PROBLEM REQUIREMENTS:
Repeat verbatim, and only, the lines of the data below, beginning at the line that contains "have equal dimension." and stopping after the line that contains "even local dimension.".

(Data items)
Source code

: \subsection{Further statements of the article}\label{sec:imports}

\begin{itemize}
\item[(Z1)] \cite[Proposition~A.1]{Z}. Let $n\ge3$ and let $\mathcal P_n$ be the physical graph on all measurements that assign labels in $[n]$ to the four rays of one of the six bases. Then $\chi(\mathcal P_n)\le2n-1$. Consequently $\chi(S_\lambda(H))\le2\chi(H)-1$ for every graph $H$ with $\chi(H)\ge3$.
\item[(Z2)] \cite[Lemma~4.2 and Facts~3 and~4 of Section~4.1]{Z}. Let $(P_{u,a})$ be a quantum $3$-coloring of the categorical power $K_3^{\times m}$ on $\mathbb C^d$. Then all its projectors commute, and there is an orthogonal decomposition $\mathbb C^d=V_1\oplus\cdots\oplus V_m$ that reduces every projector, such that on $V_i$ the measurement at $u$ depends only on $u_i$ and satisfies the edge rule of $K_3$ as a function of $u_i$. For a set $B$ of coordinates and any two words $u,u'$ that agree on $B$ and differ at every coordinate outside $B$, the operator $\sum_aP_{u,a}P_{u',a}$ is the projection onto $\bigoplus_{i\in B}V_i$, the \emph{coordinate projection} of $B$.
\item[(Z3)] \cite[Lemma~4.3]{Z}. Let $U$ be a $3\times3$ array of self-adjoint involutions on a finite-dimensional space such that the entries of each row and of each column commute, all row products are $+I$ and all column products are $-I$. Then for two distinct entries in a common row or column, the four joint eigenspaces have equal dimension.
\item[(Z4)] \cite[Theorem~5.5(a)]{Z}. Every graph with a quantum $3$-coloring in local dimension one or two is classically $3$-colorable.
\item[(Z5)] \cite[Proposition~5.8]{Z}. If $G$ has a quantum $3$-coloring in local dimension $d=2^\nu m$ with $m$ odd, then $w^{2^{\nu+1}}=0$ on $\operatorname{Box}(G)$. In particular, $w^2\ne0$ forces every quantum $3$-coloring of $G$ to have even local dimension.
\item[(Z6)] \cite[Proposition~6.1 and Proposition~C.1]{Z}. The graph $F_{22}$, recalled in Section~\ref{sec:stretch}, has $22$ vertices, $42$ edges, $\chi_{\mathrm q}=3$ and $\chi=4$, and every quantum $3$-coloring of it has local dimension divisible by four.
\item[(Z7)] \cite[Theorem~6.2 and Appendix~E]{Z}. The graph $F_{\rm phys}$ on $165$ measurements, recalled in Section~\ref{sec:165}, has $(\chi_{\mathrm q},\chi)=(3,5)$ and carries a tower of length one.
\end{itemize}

EXERCISE OUTPUT:
\item[(Z3)] \cite[Lemma~4.3]{Z}. Let $U$ be a $3\times3$ array of self-adjoint involutions on a finite-dimensional space such that the entries of each row and of each column commute, all row products are $+I$ and all column products are $-I$. Then for two distinct entries in a common row or column, the four joint eigenspaces have equal dimension.
\item[(Z4)] \cite[Theorem~5.5(a)]{Z}. Every graph with a quantum $3$-coloring in local dimension one or two is classically $3$-colorable.
\item[(Z5)] \cite[Proposition~5.8]{Z}. If $G$ has a quantum $3$-coloring in local dimension $d=2^\nu m$ with $m$ odd, then $w^{2^{\nu+1}}=0$ on $\operatorname{Box}(G)$. In particular, $w^2\ne0$ forces every quantum $3$-coloring of $G$ to have even local dimension.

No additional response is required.